When she had escaped from her only shelter, half maddened and wholly despairing, with the voices of Craven Black and Mrs. McKellar yet ringing in her ears, her first impulse had been self-destruction. She had sped along the streets until, by a circuitous route, she had gained the river and a jutting pier, but it was daylight, and people were in waiting for the boats, so her dread purpose was checked, and she wandered on, wild of face and half distraught, keeping the river ever in sight, as if the view of its waters soothed her mad despair.
Wandering aimlessly onward, she passed through foul river streets, where the vile of every sort congregated, but no one spoke to her or molested her. The shield of a watchful Providence interposed between her and all harm. Once or twice some ruffian would have accosted and stayed her, but a glance into her white and rigid face and wild unseeing eyes made him shrink back abashed, and she sped on as if pursued, not knowing the dangers she had escaped.
She grew weary of foot, and to the wildness of her anguish succeeded a merciful apathy, which steeped her senses. The night came on; the gas lamps were lighted in the streets; the warehouses and shops were closed, there were fewer women in the streets; and in happy homes in the suburbs, at the north and south and east and west of the great teeming city, wives and daughters were gathered into pleasant homes. But she had no home, no refuge, no shelter. She had—oh, saddest of words, and saddest of meaning—she had nowhere to go!
And so she plodded on, slowly and wearily now. She had traversed miles since leaving her lodgings, and it seemed as if her march, like that of the fabled Wandering Jew, must be eternal.
At last, still wandering without aim, she staggered through the turn-gate and out upon the Waterloo Bridge, in the wake of a party of returning play-goers. No one noticed her, and she passed half-way over the bridge and sank down upon one of the stone benches, while the party she had followed went on and were soon lost to view in the Waterloo Road.
She was alone on the bridge, in the night and darkness. Below her lay the dark river, with the small steamers puffing and glancing through the gloom with their tiny eyes of fire, and lowering their stack-pipes as they passed under the bridge. A few people stood at the landing below. Somerset House, dark and silent, like some gigantic mausoleum, lay to her left. Along the river banks were the great warehouses, long since closed for the night, and in the distance the dome of St. Paul’s reared its head, faint and shadowy, among the deeper shadows.
The glancing lights of the river boats, the lamps at the landing and along the shores looked strangely unreal to Lally’s dazed eyes. She crouched in a corner of the seat and peered over the parapet and tried to think, but her brain seemed paralyzed. The only thought that came to her was that she was no wife, that Rufus had abandoned and disowned her, and that he was to marry another.
People crossed the bridge in laughing groups as the Strand theatres and concert-halls closed, but no one paid heed to, even if they saw, the slender, crouching figure with its wild, fearing eyes. Sometimes, for many minutes together, Lally was alone upon that portion of the bridge—alone with her desperate soul and her terrible temptation to end her sorrows in one fatal plunge.
She arose in one of these intervals to her feet upon the bench and leaned over the parapet, a prayer upon her lips that Heaven would forgive the deed she meditated. And, as she stood poised for the leap into eternity, there came back to her, though years had passed since she heard it, the voice of her mother, as she had once listened to it, denouncing the self-murderer as one who destroys his soul as well as his body. The remembrance of the words, and the thought of her mother, caused her to drop again into the corner of her bench sobbing, and weeping a storm of tears that saved her reason.

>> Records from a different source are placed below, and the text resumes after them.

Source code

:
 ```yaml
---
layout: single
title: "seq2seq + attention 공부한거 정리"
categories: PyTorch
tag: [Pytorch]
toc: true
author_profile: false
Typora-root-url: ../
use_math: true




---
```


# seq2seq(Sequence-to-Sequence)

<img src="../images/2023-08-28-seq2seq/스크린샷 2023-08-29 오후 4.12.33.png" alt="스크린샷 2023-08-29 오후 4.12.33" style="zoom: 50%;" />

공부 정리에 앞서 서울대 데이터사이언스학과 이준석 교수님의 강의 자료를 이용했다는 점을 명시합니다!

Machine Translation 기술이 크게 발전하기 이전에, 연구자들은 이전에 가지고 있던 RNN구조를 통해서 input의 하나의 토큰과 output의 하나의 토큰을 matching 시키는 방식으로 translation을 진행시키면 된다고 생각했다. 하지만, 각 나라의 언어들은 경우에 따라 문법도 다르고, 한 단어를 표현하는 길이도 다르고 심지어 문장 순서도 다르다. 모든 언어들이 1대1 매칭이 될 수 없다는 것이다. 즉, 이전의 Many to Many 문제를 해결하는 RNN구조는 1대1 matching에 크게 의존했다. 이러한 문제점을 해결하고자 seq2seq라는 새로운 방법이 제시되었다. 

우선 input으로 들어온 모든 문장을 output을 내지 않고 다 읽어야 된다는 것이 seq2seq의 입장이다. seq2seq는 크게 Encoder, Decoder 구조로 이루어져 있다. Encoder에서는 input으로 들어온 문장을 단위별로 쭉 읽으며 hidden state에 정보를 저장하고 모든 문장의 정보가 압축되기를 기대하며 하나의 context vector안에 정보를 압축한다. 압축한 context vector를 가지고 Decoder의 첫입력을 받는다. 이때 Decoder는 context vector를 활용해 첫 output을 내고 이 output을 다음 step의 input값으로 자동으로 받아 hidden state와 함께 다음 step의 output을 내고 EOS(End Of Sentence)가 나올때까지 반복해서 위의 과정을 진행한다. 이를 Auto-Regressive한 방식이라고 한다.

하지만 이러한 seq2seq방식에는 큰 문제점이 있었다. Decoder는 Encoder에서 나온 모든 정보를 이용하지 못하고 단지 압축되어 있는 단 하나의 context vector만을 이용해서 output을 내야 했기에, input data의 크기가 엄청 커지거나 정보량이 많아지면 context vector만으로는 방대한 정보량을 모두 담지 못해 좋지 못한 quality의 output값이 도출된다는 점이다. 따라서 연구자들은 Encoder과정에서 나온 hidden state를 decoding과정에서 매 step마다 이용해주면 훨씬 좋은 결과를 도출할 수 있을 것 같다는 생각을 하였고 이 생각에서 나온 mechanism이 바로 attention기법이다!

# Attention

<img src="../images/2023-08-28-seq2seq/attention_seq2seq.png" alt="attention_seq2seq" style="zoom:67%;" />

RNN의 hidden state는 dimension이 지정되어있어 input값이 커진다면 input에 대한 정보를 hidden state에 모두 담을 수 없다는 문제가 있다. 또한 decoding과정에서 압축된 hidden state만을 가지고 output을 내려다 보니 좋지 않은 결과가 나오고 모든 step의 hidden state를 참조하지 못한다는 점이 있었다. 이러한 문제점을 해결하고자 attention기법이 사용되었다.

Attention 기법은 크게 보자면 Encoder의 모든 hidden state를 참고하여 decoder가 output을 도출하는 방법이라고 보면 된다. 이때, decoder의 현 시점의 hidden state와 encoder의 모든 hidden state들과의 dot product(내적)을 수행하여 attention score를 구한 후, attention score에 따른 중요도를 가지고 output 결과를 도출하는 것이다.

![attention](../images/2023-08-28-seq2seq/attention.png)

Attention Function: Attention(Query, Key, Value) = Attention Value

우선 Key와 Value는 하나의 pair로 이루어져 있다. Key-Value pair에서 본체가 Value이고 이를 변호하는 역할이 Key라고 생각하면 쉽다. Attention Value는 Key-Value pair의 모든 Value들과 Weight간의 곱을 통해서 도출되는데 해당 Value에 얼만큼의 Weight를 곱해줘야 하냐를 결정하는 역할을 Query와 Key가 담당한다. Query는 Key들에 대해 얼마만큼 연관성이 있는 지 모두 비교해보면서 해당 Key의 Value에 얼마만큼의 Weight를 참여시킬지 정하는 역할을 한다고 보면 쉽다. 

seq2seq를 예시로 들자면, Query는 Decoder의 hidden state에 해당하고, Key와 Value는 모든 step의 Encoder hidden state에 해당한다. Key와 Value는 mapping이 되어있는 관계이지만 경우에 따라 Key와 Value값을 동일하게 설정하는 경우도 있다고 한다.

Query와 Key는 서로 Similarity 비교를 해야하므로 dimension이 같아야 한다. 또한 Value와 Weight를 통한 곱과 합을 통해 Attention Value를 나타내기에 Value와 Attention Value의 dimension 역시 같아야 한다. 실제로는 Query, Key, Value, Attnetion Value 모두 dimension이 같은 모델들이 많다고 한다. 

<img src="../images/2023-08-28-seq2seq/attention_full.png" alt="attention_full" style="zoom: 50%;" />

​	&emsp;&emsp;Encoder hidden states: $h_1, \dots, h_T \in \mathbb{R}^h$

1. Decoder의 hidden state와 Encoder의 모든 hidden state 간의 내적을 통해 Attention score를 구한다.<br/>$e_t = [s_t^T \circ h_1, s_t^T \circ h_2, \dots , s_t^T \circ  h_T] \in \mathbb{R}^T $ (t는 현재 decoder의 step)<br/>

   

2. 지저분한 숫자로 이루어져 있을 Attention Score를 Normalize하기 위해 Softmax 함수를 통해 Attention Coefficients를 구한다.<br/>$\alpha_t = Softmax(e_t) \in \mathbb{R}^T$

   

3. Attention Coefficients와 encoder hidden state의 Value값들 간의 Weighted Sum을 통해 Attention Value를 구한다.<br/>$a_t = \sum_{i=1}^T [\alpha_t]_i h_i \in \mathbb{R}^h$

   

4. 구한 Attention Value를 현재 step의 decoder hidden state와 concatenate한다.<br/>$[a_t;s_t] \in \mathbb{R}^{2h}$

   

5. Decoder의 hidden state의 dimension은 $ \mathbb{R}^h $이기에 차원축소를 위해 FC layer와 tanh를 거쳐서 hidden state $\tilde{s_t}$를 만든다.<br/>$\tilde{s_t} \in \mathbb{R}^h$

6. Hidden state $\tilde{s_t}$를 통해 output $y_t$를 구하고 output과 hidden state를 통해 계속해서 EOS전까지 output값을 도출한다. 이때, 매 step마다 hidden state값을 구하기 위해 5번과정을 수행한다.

The wild outburst of her anguish had been succeeded by a strange dullness and apathy, when a woman—a mere girl—“bonnetless, and her hair flying,”—as the Blacks had read in the paper—came running upon the bridge with moans upon her lips. Lally was as pure and innocent as a little child, yet she knew at a glance that this poor creature belonged to that class which is often termed “unfortunate”—as Heaven knows they are indeed, in every sense of the sad word. This girl came up to the very niche where Lally was hidden, and sprang upon the bench. She gave one wild look over her shoulder, at the officer who pursued her, and then, with the name of some man upon her lips, tossed up her arms, and sprang over the parapet—into eternity!